# Source texts of formatted documents
* * *

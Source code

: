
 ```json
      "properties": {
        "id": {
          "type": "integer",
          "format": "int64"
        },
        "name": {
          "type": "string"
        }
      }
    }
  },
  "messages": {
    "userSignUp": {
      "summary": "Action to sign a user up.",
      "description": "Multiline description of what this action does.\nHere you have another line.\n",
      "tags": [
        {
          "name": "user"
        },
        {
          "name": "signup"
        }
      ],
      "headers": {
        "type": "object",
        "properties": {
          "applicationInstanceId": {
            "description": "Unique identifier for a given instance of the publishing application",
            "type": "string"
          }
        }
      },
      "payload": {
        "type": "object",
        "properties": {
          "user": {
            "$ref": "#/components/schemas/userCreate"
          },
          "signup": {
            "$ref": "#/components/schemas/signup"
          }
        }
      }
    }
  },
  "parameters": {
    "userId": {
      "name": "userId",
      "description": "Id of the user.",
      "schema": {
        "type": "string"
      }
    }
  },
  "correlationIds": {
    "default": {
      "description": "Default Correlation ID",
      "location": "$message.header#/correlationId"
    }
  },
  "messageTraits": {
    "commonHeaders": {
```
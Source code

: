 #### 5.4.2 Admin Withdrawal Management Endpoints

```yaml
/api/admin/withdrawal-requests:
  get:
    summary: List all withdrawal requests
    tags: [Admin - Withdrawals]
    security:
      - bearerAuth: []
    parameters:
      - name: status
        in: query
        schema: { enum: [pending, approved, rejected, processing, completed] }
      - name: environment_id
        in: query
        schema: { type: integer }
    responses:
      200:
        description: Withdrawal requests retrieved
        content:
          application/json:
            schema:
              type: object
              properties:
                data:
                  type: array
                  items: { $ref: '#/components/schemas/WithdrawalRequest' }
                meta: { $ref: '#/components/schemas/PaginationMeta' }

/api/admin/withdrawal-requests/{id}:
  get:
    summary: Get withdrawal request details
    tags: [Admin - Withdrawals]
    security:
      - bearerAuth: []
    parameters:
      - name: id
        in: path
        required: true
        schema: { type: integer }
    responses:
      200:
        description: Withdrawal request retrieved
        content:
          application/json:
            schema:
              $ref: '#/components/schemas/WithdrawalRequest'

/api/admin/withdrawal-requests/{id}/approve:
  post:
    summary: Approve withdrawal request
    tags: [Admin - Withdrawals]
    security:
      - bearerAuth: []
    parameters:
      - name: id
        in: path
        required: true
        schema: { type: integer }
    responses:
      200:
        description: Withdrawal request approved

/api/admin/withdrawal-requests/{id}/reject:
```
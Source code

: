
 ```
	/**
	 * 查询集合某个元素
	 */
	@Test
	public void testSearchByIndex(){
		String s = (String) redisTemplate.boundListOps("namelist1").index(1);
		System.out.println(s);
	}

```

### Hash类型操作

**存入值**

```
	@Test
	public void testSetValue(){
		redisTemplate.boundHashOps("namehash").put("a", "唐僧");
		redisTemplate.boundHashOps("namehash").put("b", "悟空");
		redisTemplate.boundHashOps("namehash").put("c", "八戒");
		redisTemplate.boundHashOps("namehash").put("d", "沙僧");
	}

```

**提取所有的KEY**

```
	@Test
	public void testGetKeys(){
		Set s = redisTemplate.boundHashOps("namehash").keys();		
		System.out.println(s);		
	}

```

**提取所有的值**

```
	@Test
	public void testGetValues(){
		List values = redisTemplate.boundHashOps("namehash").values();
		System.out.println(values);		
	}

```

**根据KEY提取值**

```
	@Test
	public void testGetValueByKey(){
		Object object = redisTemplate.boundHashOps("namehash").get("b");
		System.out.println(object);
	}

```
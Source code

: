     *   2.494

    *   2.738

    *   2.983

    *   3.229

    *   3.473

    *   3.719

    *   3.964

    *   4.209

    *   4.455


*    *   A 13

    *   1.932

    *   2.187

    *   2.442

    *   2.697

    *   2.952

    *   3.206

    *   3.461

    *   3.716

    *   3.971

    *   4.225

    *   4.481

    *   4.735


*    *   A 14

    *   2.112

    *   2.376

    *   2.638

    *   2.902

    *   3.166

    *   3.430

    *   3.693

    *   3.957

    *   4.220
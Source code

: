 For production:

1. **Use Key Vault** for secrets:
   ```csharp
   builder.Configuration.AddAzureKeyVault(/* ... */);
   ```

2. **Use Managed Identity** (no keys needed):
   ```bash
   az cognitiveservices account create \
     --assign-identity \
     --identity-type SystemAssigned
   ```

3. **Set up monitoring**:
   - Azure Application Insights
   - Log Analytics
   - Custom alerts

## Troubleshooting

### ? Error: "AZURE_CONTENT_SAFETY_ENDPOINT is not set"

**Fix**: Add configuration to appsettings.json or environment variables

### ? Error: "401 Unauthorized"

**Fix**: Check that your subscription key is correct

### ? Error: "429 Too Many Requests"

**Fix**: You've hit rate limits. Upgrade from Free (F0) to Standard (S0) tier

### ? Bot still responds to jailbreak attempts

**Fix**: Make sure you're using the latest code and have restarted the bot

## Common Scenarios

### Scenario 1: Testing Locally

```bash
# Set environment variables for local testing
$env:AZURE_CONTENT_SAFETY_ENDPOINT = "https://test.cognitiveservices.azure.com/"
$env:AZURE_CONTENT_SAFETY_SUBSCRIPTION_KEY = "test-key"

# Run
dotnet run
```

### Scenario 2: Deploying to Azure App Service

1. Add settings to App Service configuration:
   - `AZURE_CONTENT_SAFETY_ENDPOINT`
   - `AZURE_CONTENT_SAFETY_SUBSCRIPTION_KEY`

* * *

# Exercise aim
Lines holding the word "have" are the answer; copy every one from the records above.

# Answer section
      "description": "Multiline description of what this action does.\nHere you have another line.\n",
**Fix**: Make sure you're using the latest code and have restarted the bot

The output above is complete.